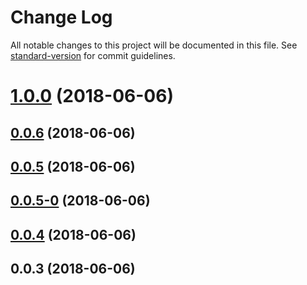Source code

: # Change Log

All notable changes to this project will be documented in this file. See [standard-version](https://github.com/conventional-changelog/standard-version) for commit guidelines.

<a name="1.0.0"></a>
# [1.0.0](http://git.imweb.io/youngboo/adam/compare/v0.0.6...v1.0.0) (2018-06-06)



<a name="0.0.6"></a>
## [0.0.6](http://git.imweb.io/youngboo/adam/compare/v0.0.5...v0.0.6) (2018-06-06)



<a name="0.0.5"></a>
## [0.0.5](http://git.imweb.io/youngboo/adam/compare/v0.0.5-0...v0.0.5) (2018-06-06)



<a name="0.0.5-0"></a>
## [0.0.5-0](http://git.imweb.io/youngboo/adam/compare/v0.0.4...v0.0.5-0) (2018-06-06)



<a name="0.0.4"></a>
## [0.0.4](http://git.imweb.io/youngboo/adam/compare/v0.0.3...v0.0.4) (2018-06-06)



<a name="0.0.3"></a>
## 0.0.3 (2018-06-06)
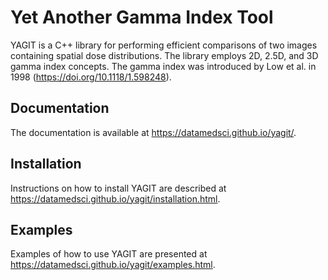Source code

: # Yet Another Gamma Index Tool

YAGIT is a C++ library for performing efficient comparisons of two images containing spatial dose distributions.
The library employs 2D, 2.5D, and 3D gamma index concepts.
The gamma index was introduced by Low et al. in 1998 (<https://doi.org/10.1118/1.598248>).

## Documentation

The documentation is available at <https://datamedsci.github.io/yagit/>.

## Installation

Instructions on how to install YAGIT are described at <https://datamedsci.github.io/yagit/installation.html>.

## Examples

Examples of how to use YAGIT are presented at <https://datamedsci.github.io/yagit/examples.html>.
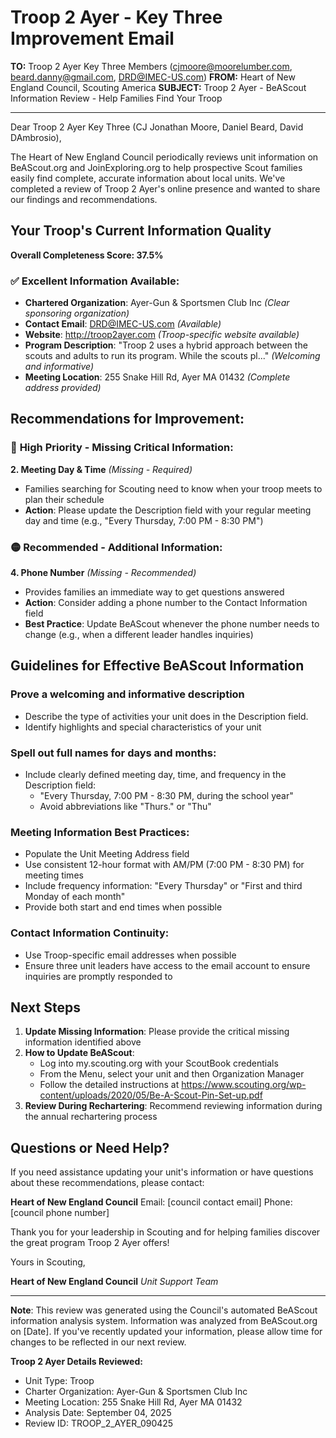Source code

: # Troop 2 Ayer - Key Three Improvement Email

**TO:** Troop 2 Ayer Key Three Members (cjmoore@moorelumber.com, beard.danny@gmail.com, DRD@IMEC-US.com)
**FROM:** Heart of New England Council, Scouting America
**SUBJECT:** Troop 2 Ayer - BeAScout Information Review - Help Families Find Your Troop

---

Dear Troop 2 Ayer Key Three (CJ Jonathan Moore, Daniel Beard, David DAmbrosio),

The Heart of New England Council periodically reviews unit information on BeAScout.org and JoinExploring.org to help prospective Scout families easily find complete, accurate information about local units. We've completed a review of Troop 2 Ayer's online presence and wanted to share our findings and recommendations.

## Your Troop's Current Information Quality

**Overall Completeness Score: 37.5%**

### ✅ **Excellent Information Available:**
- **Chartered Organization**: Ayer-Gun & Sportsmen Club Inc *(Clear sponsoring organization)*
- **Contact Email**: DRD@IMEC-US.com *(Available)*
- **Website**: http://troop2ayer.com *(Troop-specific website available)*
- **Program Description**: "Troop 2 uses a hybrid approach between the scouts and adults to run its program. While the scouts pl..." *(Welcoming and informative)*
- **Meeting Location**: 255 Snake Hill Rd, Ayer MA 01432 *(Complete address provided)*

## Recommendations for Improvement:

### 🔴 **High Priority - Missing Critical Information:**

**2. Meeting Day & Time** *(Missing - Required)*
- Families searching for Scouting need to know when your troop meets to plan their schedule
- **Action**: Please update the Description field with your regular meeting day and time (e.g., "Every Thursday, 7:00 PM - 8:30 PM")

### 🟡 **Recommended - Additional Information:**

**4. Phone Number** *(Missing - Recommended)*
- Provides families an immediate way to get questions answered
- **Action**: Consider adding a phone number to the Contact Information field
- **Best Practice**: Update BeAScout whenever the phone number needs to change (e.g., when a different leader handles inquiries)

## Guidelines for Effective BeAScout Information

### **Prove a welcoming and informative description**
- Describe the type of activities your unit does in the Description field.
- Identify highlights and special characteristics of your unit

### **Spell out full names for days and months:**
- Include clearly defined meeting day, time, and frequency in the Description field:
  - "Every Thursday, 7:00 PM - 8:30 PM, during the school year"
  - Avoid abbreviations like "Thurs." or "Thu"

### **Meeting Information Best Practices:**
- Populate the Unit Meeting Address field
- Use consistent 12-hour format with AM/PM (7:00 PM - 8:30 PM) for meeting times
- Include frequency information: "Every Thursday" or "First and third Monday of each month"
- Provide both start and end times when possible

### **Contact Information Continuity:**
- Use Troop-specific email addresses when possible
- Ensure three unit leaders have access to the email account to ensure inquiries are promptly responded to

## Next Steps

1. **Update Missing Information**: Please provide the critical missing information identified above
2. **How to Update BeAScout**: 
   - Log into my.scouting.org with your ScoutBook credentials
   - From the Menu, select your unit and then Organization Manager
   - Follow the detailed instructions at
     https://www.scouting.org/wp-content/uploads/2020/05/Be-A-Scout-Pin-Set-up.pdf
3. **Review During Rechartering**: Recommend reviewing information during the annual rechartering process

## Questions or Need Help?

If you need assistance updating your unit's information or have questions about these recommendations, please contact:

**Heart of New England Council**
Email: [council contact email]
Phone: [council phone number]

Thank you for your leadership in Scouting and for helping families discover the great program Troop 2 Ayer offers!

Yours in Scouting,

**Heart of New England Council**
*Unit Support Team*

---

**Note**: This review was generated using the Council's automated BeAScout information analysis system. Information was analyzed from BeAScout.org on [Date]. If you've recently updated your information, please allow time for changes to be reflected in our next review.

**Troop 2 Ayer Details Reviewed:**
- Unit Type: Troop
- Charter Organization: Ayer-Gun & Sportsmen Club Inc
- Meeting Location: 255 Snake Hill Rd, Ayer MA 01432
- Analysis Date: September 04, 2025
- Review ID: TROOP_2_AYER_090425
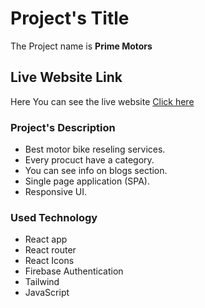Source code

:# Project's Title

The Project name is **Prime Motors**

## Live Website Link

Here You can see the live website [Click here](https://prime-motors-ad8ec.web.app)

### Project's Description

* Best motor bike reseling services.
* Every procuct have a category.
* You can see info on blogs section.
* Single page application (SPA).
* Responsive UI.

### Used Technology

* React app
* React router
* React Icons
* Firebase Authentication
* Tailwind 
* JavaScript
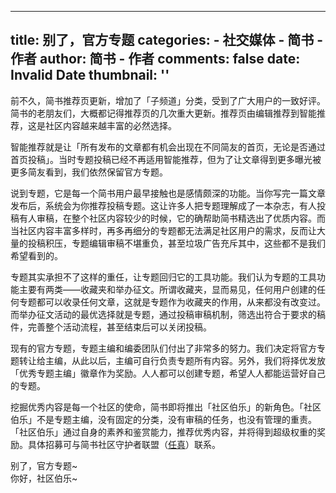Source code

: 
---
title: 别了，官方专题
categories: 
    - 社交媒体
    - 简书 - 作者
author: 简书 - 作者
comments: false
date: Invalid Date
thumbnail: ''
---

<div>   
<p>前不久，简书推荐页更新，增加了「子频道」分类，受到了广大用户的一致好评。简书的老朋友们，大概都记得推荐页的几次重大更新。推荐页由编辑推荐到智能推荐，这是社区内容越来越丰富的必然选择。</p>
<p>智能推荐就是让「所有发布的文章都有机会出现在不同简友的首页，无论是否通过首页投稿」。当时专题投稿已经不再适用智能推荐，但为了让文章得到更多曝光被更多简友看到，我们依然保留官方专题。</p>
<p>说到专题，它是每一个简书用户最早接触也是感情颇深的功能。当你写完一篇文章发布后，系统会为你推荐投稿专题。这让许多人把专题理解成了一本杂志，有人投稿有人审稿，在整个社区内容较少的时候，它的确帮助简书精选出了优质内容。而当社区内容丰富多样时，再多再细分的专题都无法满足社区用户的需求，反而让大量的投稿积压，专题编辑审稿不堪重负，甚至垃圾广告充斥其中，这些都不是我们希望看到的。</p>
<p>专题其实承担不了这样的重任，让专题回归它的工具功能。我们认为专题的工具功能主要有两类——收藏夹和举办征文。所谓收藏夹，显而易见，任何用户创建的任何专题都可以收录任何文章，这就是专题作为收藏夹的作用，从来都没有改变过。而举办征文活动的最优选择就是专题，通过投稿审稿机制，筛选出符合于要求的稿件，完善整个活动流程，甚至结束后可以关闭投稿。</p>
<p>现有的官方专题，专题主编和编委团队们付出了非常多的努力。我们决定将官方专题转让给主编，从此以后，主编可自行负责专题所有内容。另外，我们将择优发放「优秀专题主编」徽章作为奖励。人人都可以创建专题，希望人人都能运营好自己的专题。</p>
<p>挖掘优秀内容是每一个社区的使命，简书即将推出「社区伯乐」的新角色。「社区伯乐」不是专题主编，没有固定的分类，没有审稿的任务，也没有管理的重责。「社区伯乐」通过自身的素养和鉴赏能力，推荐优秀内容，并将得到超级权重的奖励。具体招募可与简书社区守护者联盟（<a href="https://www.jianshu.com/u/622a3993108c" target="_blank">任真</a>）联系。</p>
<p>别了，官方专题~<br>
你好，社区伯乐~</p>
  
</div>
            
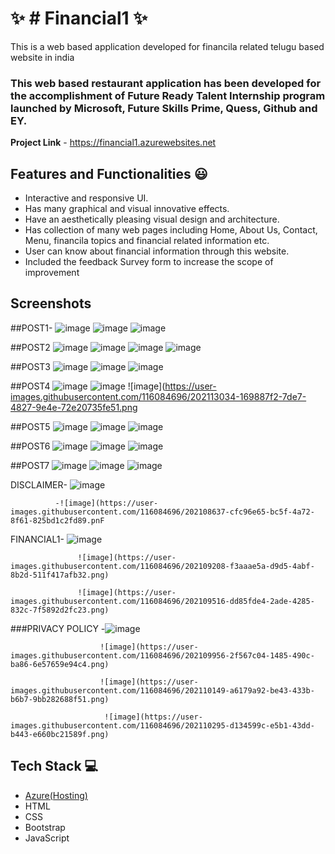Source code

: 
# ✨ # Financial1  ✨

This is a web based application developed for financila related telugu based website in india

### This web based restaurant application has been developed for the accomplishment of Future Ready Talent Internship program launched by Microsoft, Future Skills Prime, Quess, Github and EY.


**Project Link** - https://financial1.azurewebsites.net

## Features and Functionalities 😃

- Interactive and responsive UI.
- Has many graphical and visual innovative effects.
- Have an aesthetically pleasing visual design and architecture.
- Has collection of many web pages including Home, About Us, Contact, Menu, financila topics and financial related information etc.
- User can know about financial information through this website.
- Included the feedback Survey form to increase the scope of improvement 

## Screenshots


##POST1-   ![image](https://user-images.githubusercontent.com/116084696/202110615-9dd53848-8251-4e09-b0ce-ca799b165b9f.png)
             ![image](https://user-images.githubusercontent.com/116084696/202110798-05153754-8fb6-438c-86a8-7732b8a95db5.png)
             ![image](https://user-images.githubusercontent.com/116084696/202110908-cf58f456-c2d3-4b9a-8a5b-cf1f5e899199.png)
             
##POST2      ![image](https://user-images.githubusercontent.com/116084696/202111073-ab8657ae-f2af-423d-b3ca-391a5cbdb7f5.png)
              ![image](https://user-images.githubusercontent.com/116084696/202111306-4518998e-278a-4a45-9ebd-a9ed89205183.png)
              ![image](https://user-images.githubusercontent.com/116084696/202111558-fa4c013c-64bb-4cb6-9685-6d3abdaa2da2.png)
               ![image](https://user-images.githubusercontent.com/116084696/202111749-fa7a9b34-a812-4162-b25e-a5013310a87f.png)
               
##POST3       ![image](https://user-images.githubusercontent.com/116084696/202111991-34cfbdea-e72d-4149-a9e1-ba16711eaa47.png)
              ![image](https://user-images.githubusercontent.com/116084696/202112177-261b7434-3ecf-4de1-bb55-edb72740aed8.png)
              ![image](https://user-images.githubusercontent.com/116084696/202112407-f032658c-7608-4137-9d34-2122a04c868f.png)

##POST4         ![image](https://user-images.githubusercontent.com/116084696/202112722-805b0e32-d250-47bc-a063-a68a389a7b75.png)
               ![image](https://user-images.githubusercontent.com/116084696/202112912-42e751bc-712a-4e95-8b30-86d163e300c7.png)
               ![image](https://user-images.githubusercontent.com/116084696/202113034-169887f2-7de7-4827-9e4e-72e20735fe51.png

##POST5        ![image](https://user-images.githubusercontent.com/116084696/202113303-c4683eec-1d6c-438f-879a-2591073ba110.png)
               ![image](https://user-images.githubusercontent.com/116084696/202113393-5adbc9d3-d358-42bf-bddc-9a71de9a69a7.png)
               ![image](https://user-images.githubusercontent.com/116084696/202113536-ee5996be-fc65-46a5-b63b-5014e6779085.png)

##POST6        ![image](https://user-images.githubusercontent.com/116084696/202113746-d609d102-46b1-440f-9892-8082743e402b.png)
               ![image](https://user-images.githubusercontent.com/116084696/202113821-926876ce-4cd0-47ec-8f38-d0da4320c8a1.png)
               ![image](https://user-images.githubusercontent.com/116084696/202113941-e2052010-04b7-4c1d-a289-f96a6bccfdc7.png)

##POST7       ![image](https://user-images.githubusercontent.com/116084696/202114170-bfd329ef-3e7e-4aa2-9bba-7eabe5a71bd2.png)
               ![image](https://user-images.githubusercontent.com/116084696/202114255-eb16792b-db02-4774-b9ff-08f99b718e7c.png)
                ![image](https://user-images.githubusercontent.com/116084696/202114341-9838e249-1364-4438-855f-6cdce82daaa9.png)
                
                

  DISCLAIMER-  ![image](https://user-images.githubusercontent.com/116084696/202108474-70910e2d-e5a2-4190-9637-7dd0ada613b3.png)

              -![image](https://user-images.githubusercontent.com/116084696/202108637-cfc96e65-bc5f-4a72-8f61-825bd1c2fd89.pnF
               
 FINANCIAL1-   ![image](https://user-images.githubusercontent.com/116084696/202109061-474baaea-617d-493e-ae84-1f3a6cacbdf5.png)
              
                   ![image](https://user-images.githubusercontent.com/116084696/202109208-f3aaae5a-d9d5-4abf-8b2d-511f417afb32.png)
                
                   ![image](https://user-images.githubusercontent.com/116084696/202109516-dd85fde4-2ade-4285-832c-7f5892d2fc23.png)
   
   ###PRIVACY POLICY  -![image](https://user-images.githubusercontent.com/116084696/202109835-8f56630e-7227-4e89-a002-f547f3c26a35.png)

                        ![image](https://user-images.githubusercontent.com/116084696/202109956-2f567c04-1485-490c-ba86-6e57659e94c4.png)
                       
                        ![image](https://user-images.githubusercontent.com/116084696/202110149-a6179a92-be43-433b-b6b7-9bb282688f51.png)
         
                         ![image](https://user-images.githubusercontent.com/116084696/202110295-d134599c-e5b1-43dd-b443-e660bc21589f.png)
 
## Tech Stack 💻

- [Azure(Hosting)](https://azure.microsoft.com/en-in/features/azure-portal/)
- HTML
- CSS
- Bootstrap
- JavaScript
************
• **EXERCISE DETAILS**
Repeat exactly the stretch of the listing above that starts with the line holding "## Live Website Link" and finishes with the line holding "<p>智能推荐就是让「所有发", both included. Skip every picture.

• **EXERCISE OUTPUT**
## Live Website Link

Here You can see the live website [Click here](https://prime-motors-ad8ec.web.app)

### Project's Description

* Best motor bike reseling services.
* Every procuct have a category.
* You can see info on blogs section.
* Single page application (SPA).
* Responsive UI.

### Used Technology

* React app
* React router
* React Icons
* Firebase Authentication
* Tailwind 
* JavaScript
Source code

: 
---
title: 别了，官方专题
categories: 
    - 社交媒体
    - 简书 - 作者
author: 简书 - 作者
comments: false
date: Invalid Date
thumbnail: ''
---

<div>   
<p>前不久，简书推荐页更新，增加了「子频道」分类，受到了广大用户的一致好评。简书的老朋友们，大概都记得推荐页的几次重大更新。推荐页由编辑推荐到智能推荐，这是社区内容越来越丰富的必然选择。</p>
<p>智能推荐就是让「所有发布的文章都有机会出现在不同简友的首页，无论是否通过首页投稿」。当时专题投稿已经不再适用智能推荐，但为了让文章得到更多曝光被更多简友看到，我们依然保留官方专题。</p>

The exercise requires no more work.